----- GIVEN INFORMATION

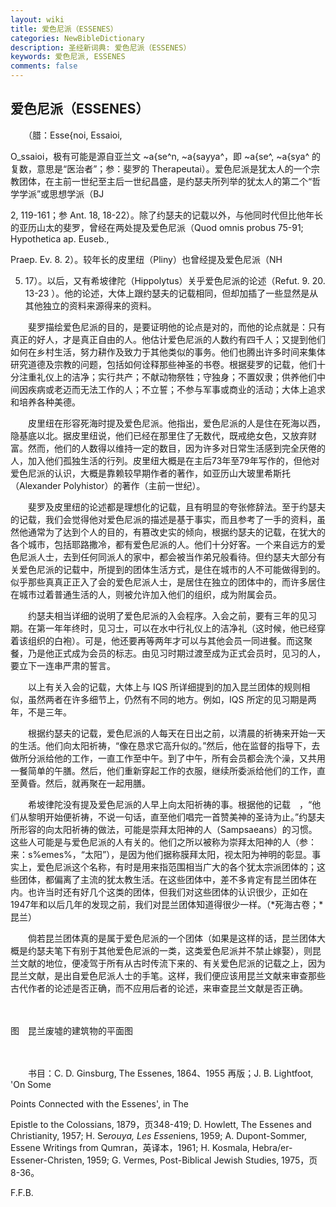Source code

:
 ```yaml
---
layout: wiki
title: 爱色尼派（ESSENES）
categories: NewBibleDictionary
description: 圣经新词典: 爱色尼派（ESSENES）
keywords: 爱色尼派, ESSENES
comments: false
---
```


## 爱色尼派（ESSENES）

　　（腊：Esse{noi, Essaioi,

O_ssaioi，极有可能是源自亚兰文 ~a{se^n, ~a{sayya^，即 ~a{se^, ~a{sya^ 的复数，意思是“医治者”；参：斐罗的 Therapeutai）。爱色尼派是犹太人的一个宗教团体，在主前一世纪至主后一世纪昌盛，是约瑟夫所列举的犹太人的第二个“哲学学派”或思想学派（BJ

2, 119-161；参 Ant. 18, 18-22）。除了约瑟夫的记载以外，与他同时代但比他年长的亚历山太的斐罗，曾经在两处提及爱色尼派（Quod omnis probus 75-91; Hypothetica ap. Euseb.,

Praep. Ev. 8. 2）。较年长的皮里纽（Pliny）也曾经提及爱色尼派（NH

5. 17）。以后，又有希坡律陀（Hippolytus）关乎爱色尼派的论述（Refut. 9. 20. 13-23 ）。他的论述，大体上跟约瑟夫的记载相同，但却加插了一些显然是从其他独立的资料来源得来的资料。

　　斐罗描绘爱色尼派的目的，是要证明他的论点是对的，而他的论点就是：只有真正的好人，才是真正自由的人。他估计爱色尼派的人数约有四千人；又提到他们如何在乡村生活，努力耕作及致力于其他类似的事务。他们也腾出许多时间来集体研究道德及宗教的问题，包括如何诠释那些神圣的书卷。根据斐罗的记载，他们十分注重礼仪上的洁净；实行共产；不献动物祭牲；守独身；不置奴隶；供养他们中间因疾病或老迈而无法工作的人；不立誓；不参与军事或商业的活动；大体上追求和培养各种美德。

　　皮里纽在形容死海时提及爱色尼派。他指出，爱色尼派的人是住在死海以西，隐基底以北。据皮里纽说，他们已经在那里住了无数代，既戒绝女色，又放弃财富。然而，他们的人数得以维持一定的数目，因为许多对日常生活感到完全厌倦的人，加入他们孤独生活的行列。皮里纽大概是在主后73年至79年写作的，但他对爱色尼派的认识，大概是靠赖较早期作者的著作，如亚历山大玻里希斯托（Alexander Polyhistor）的著作（主前一世纪）。

　　斐罗及皮里纽的论述都是理想化的记载，且有明显的夸张修辞法。至于约瑟夫的记载，我们会觉得他对爱色尼派的描述是基于事实，而且参考了一手的资料，虽然他通常为了达到个人的目的，有篡改史实的倾向，根据约瑟夫的记载，在犹大的各个城市，包括耶路撒冷，都有爱色尼派的人。他们十分好客。一个来自远方的爱色尼派人士，去到任何同派人的家中，都会被当作弟兄般看待。但约瑟夫大部分有关爱色尼派的记载中，所提到的团体生活方式，是住在城市的人不可能做得到的。似乎那些真真正正入了会的爱色尼派人士，是居住在独立的团体中的，而许多居住在城市过着普通生活的人，则被允许加入他们的组织，成为附属会员。

　　约瑟夫相当详细的说明了爱色尼派的入会程序。入会之前，要有三年的见习期。在第一年年终时，见习士，可以在水中行礼仪上的洁净礼（这时候，他已经穿着该组织的白袍）。可是，他还要再等两年才可以与其他会员一同进餐。而这聚餐，乃是他正式成为会员的标志。由见习时期过渡至成为正式会员时，见习的人，要立下一连串严肃的誓言。

　　以上有关入会的记载，大体上与 IQS 所详细提到的加入昆兰团体的规则相似，虽然两者在许多细节上，仍然有不同的地方。例如，IQS 所定的见习期是两年，不是三年。

　　根据约瑟夫的记载，爱色尼派的人每天在日出之前，以清晨的祈祷来开始一天的生活。他们向太阳祈祷，“像在恳求它高升似的。”然后，他在监督的指导下，去做所分派给他的工作，一直工作至中午。到了中午，所有会员都会洗个澡，又共用一餐简单的午膳。然后，他们重新穿起工作的衣服，继续所委派给他们的工作，直至黄昏。然后，就再聚在一起用膳。

　　希坡律陀没有提及爱色尼派的人早上向太阳祈祷的事。根据他的记载　，“他们从黎明开始便祈祷，不说一句话，直至他们唱完一首赞美神的圣诗为止。”约瑟夫所形容的向太阳祈祷的做法，可能是崇拜太阳神的人（Sampsaeans）的习惯。这些人可能是与爱色尼派的人有关的。他们之所以被称为崇拜太阳神的人（参：来：s%emes%，“太阳”），是因为他们据称膜拜太阳，视太阳为神明的彰显。事实上，爱色尼派这个名称，有时是用来指范围相当广大的各个犹太宗派团体的；这些团体，都偏离了主流的犹太教生活。在这些团体中，差不多肯定有昆兰团体在内。也许当时还有好几个这类的团体，但我们对这些团体的认识很少，正如在1947年和以后几年的发现之前，我们对昆兰团体知道得很少一样。（*死海古卷；*昆兰）

　　倘若昆兰团体真的是属于爱色尼派的一个团体（如果是这样的话，昆兰团体大概是约瑟夫笔下有别于其他爱色尼派的一类，这类爱色尼派并不禁止嫁娶），则昆兰文献的地位，便凌驾于所有从古时传流下来的、有关爱色尼派的记载之上，因为昆兰文献，是出自爱色尼派人士的手笔。这样，我们便应该用昆兰文献来审查那些古代作者的论述是否正确，而不应用后者的论述，来审查昆兰文献是否正确。

　





图　昆兰废墟的建筑物的平面图

　

　　书目：C. D. Ginsburg, The Essenes, 1864、1955 再版；J. B. Lightfoot, 'On Some

Points Connected with the Essenes', in The

Epistle to the Colossians, 1879，页348-419; D. Howlett, The Essenes and Christianity, 1957; H. Se*rouya, Les Esse*niens, 1959; A. Dupont-Sommer, Essene Writings from Qumran，英译本，1961; H. Kosmala, Hebra/er-Essener-Christen, 1959; G. Vermes, Post-Biblical Jewish Studies, 1975，页8-36。

F.F.B.








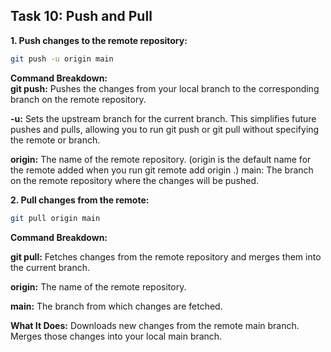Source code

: ## **Task 10: Push and Pull**

**1. Push changes to the remote repository:**  
   ```bash
   git push -u origin main
   ```
**Command Breakdown:**  
**git push:** Pushes the changes from your local branch to the corresponding branch on the remote repository.  

**-u:** Sets the upstream branch for the current branch. This simplifies future pushes and pulls, allowing you to run git push or git pull without specifying the remote or branch.  

**origin:** The name of the remote repository. (origin is the default name for the remote added when you run git remote add origin <url>.)
main: The branch on the remote repository where the changes will be pushed.  

**2. Pull changes from the remote:**  
   ```bash
   git pull origin main
   ```
**Command Breakdown:**

**git pull:** Fetches changes from the remote repository and merges them into the current branch.  

**origin:** The name of the remote repository.  

**main:** The branch from which changes are fetched. 

**What It Does:**
Downloads new changes from the remote main branch.
Merges those changes into your local main branch.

----------

▶ _WORK ITEM_
Using the entries above, repeat only the lines from the one containing "Push and Pull**" through the one containing "Downloads new changes", end lines included.

▶ _WRITTEN REPLY_
: ## **Task 10: Push and Pull**

**1. Push changes to the remote repository:**  
   ```bash
   git push -u origin main
   ```
**Command Breakdown:**  
**git push:** Pushes the changes from your local branch to the corresponding branch on the remote repository.  

**-u:** Sets the upstream branch for the current branch. This simplifies future pushes and pulls, allowing you to run git push or git pull without specifying the remote or branch.  

**origin:** The name of the remote repository. (origin is the default name for the remote added when you run git remote add origin <url>.)
main: The branch on the remote repository where the changes will be pushed.  

**2. Pull changes from the remote:**  
   ```bash
   git pull origin main
   ```
**Command Breakdown:**

**git pull:** Fetches changes from the remote repository and merges them into the current branch.  

**origin:** The name of the remote repository.  

**main:** The branch from which changes are fetched. 

**What It Does:**
Downloads new changes from the remote main branch.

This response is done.